The government is essentially pulling the handbrake on the old system. The goal? To stop the “drain” of social housing stock while still offering a path to ownership for long-term tenants. If you’re planning to apply, the rules of the game have changed, and the clock is ticking.
The “10-Year Wait” Rule
The biggest shock for many is the jump in eligibility. Previously, you only needed to be a public sector tenant for three years to apply. Under the new 2026 proposals, that has been tripled.
You now need to have been a tenant for 10 years before you can even pick up an application form. This is a massive shift designed to prioritize families who have “paid into the system” for a decade, rather than those looking for a quick route onto the ladder.
The Vanishing Discounts
If you were hoping for the massive 70% discounts of the past, I have some bad news. The “golden era” of Right to Buy discounts is effectively over.
The new 2026 math looks like this:
- The Starting Point: Your discount now starts at just 5% of the property value once you hit that 10-year mark.
- The Slow Climb: You gain an extra 1% discount for every additional year you’ve lived there.
- The Ceiling: The maximum discount is now capped at just 15% of the property’s value (or a regional cash cap, whichever is lower).

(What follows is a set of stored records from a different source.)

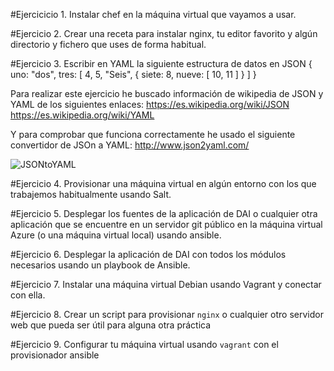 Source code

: #Ejercicicio 1. Instalar chef en la máquina virtual que vayamos a usar.

#Ejercicio 2. Crear una receta para instalar nginx, tu editor favorito y algún directorio y fichero que uses de forma habitual.


#Ejercicio 3. Escribir en YAML la siguiente estructura de datos en JSON { uno: "dos", tres: [ 4, 5, "Seis", { siete: 8, nueve: [ 10, 11 ] } ] }

Para realizar este ejercicio he buscado información de wikipedia de JSON y YAML de los siguientes enlaces:
https://es.wikipedia.org/wiki/JSON
https://es.wikipedia.org/wiki/YAML

Y para comprobar que funciona correctamente he usado el siguiente convertidor de JSOn a YAML:
http://www.json2yaml.com/

![JSONtoYAML](http://i393.photobucket.com/albums/pp14/pmmre/CC/Ejercicios%20Tema%202%20CC/Seleccioacuten_009_zpszh8k4pwj.png)


#Ejercicio 4. Provisionar una máquina virtual en algún entorno con los que trabajemos habitualmente usando Salt.

#Ejercicio 5. Desplegar los fuentes de la aplicación de DAI o cualquier otra aplicación que se encuentre en un servidor git público en la máquina virtual Azure (o una máquina virtual local) usando ansible.

#Ejercicio 6. Desplegar la aplicación de DAI con todos los módulos necesarios usando un playbook de Ansible.

#Ejercicio 7. Instalar una máquina virtual Debian usando Vagrant y conectar con ella.


#Ejercicio 8. Crear un script para provisionar `nginx` o cualquier otro servidor web que pueda ser útil para alguna otra práctica

#Ejercicio 9. Configurar tu máquina virtual usando `vagrant` con el provisionador ansible
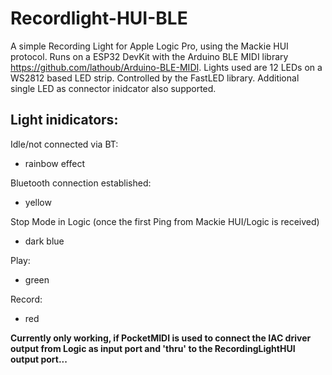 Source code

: # Recordlight-HUI-BLE

A simple Recording Light for Apple Logic Pro, using the Mackie HUI protocol. Runs on a ESP32 DevKit with the Arduino BLE MIDI library https://github.com/lathoub/Arduino-BLE-MIDI. 
Lights used are 12 LEDs on a WS2812 based LED strip. Controlled by the FastLED library. Additional single LED as connector inidcator also supported.

## Light inidicators:

Idle/not connected via BT: 
- rainbow effect 

Bluetooth connection established:
- yellow

Stop Mode in Logic (once the first Ping from Mackie HUI/Logic is received)
- dark blue

Play:
- green

Record:
- red

__Currently only working, if PocketMIDI is used to connect the IAC driver output from Logic as input port and 'thru' to the RecordingLightHUI output port...__

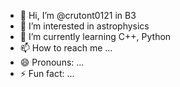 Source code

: - 👋 Hi, I’m @crutont0121 in B3
- 👀 I’m interested in astrophysics
- 🌱 I’m currently learning C++, Python
- 📫 How to reach me ...
- 😄 Pronouns: ...
- ⚡ Fun fact: ...

<!---
crutont0121/crutont0121 is a ✨ special ✨ repository because its `README.md` (this file) appears on your GitHub profile.
You can click the Preview link to take a look at your changes.
--->
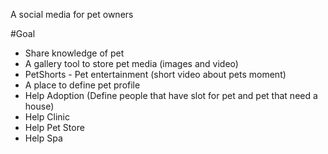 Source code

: A social media for pet owners

#Goal
- Share knowledge of pet 
- A gallery tool to store pet media (images and video)
- PetShorts - Pet entertainment (short video about pets moment)
- A place to define pet profile 
- Help Adoption (Define people that have slot for pet and pet that need a house)
- Help Clinic
- Help Pet Store
- Help Spa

Compare that to the old maximums of over £100,000, and you can see why many are calling this the “Right to Buy Lite.”
The 35-Year “New Build” Ban
If you’ve just moved into a brand-new council development, don’t get too attached to the idea of buying it. To protect the supply of new homes, the government has introduced a 35-year exemption period.
Essentially, any social home built from 2025 onwards cannot be sold under Right to Buy for three and a half decades. This ensures that new houses stay in the “social” pool for at least a generation.
“Cost Floor” Protection
Lenders and councils are also tightening the “cost floor.” This rule prevents a house from being sold for less than it cost to build or maintain it.
Previously, this only looked back 15 years. Now, it’s been extended to 30 years. If your council spent £200,000 building or renovating your home in 1998, they cannot sell it to you today for a price that leaves them out of pocket, regardless of your discount eligibility.
Selling Up? The 10-Year Clawback
One of the most controversial changes is the “repayment period.” In the past, if you sold your home within five years, you had to pay back a portion of the discount.
The 2026 rules have doubled this to 10 years. If you buy your council house and try to flip it for a profit within a decade, the council will come knocking for their discount back. It’s a move clearly aimed at stopping people from using Right to Buy as a short-term investment strategy.
The “Buy-Back” Boom
On the flip side, councils have been given a new power: they now get to keep 100% of the cash from every sale. Previously, a huge chunk of that money went back to the Treasury. Now, local authorities can use that money to build or buy back homes, meaning the “one-for-one” replacement promise might actually start to happen.
The Verdict
If you’ve been a tenant for 20 years and live in an older property, Right to Buy is still a viable (if less generous) option. But for newer tenants or those in high-value new builds, the door has effectively been bolted.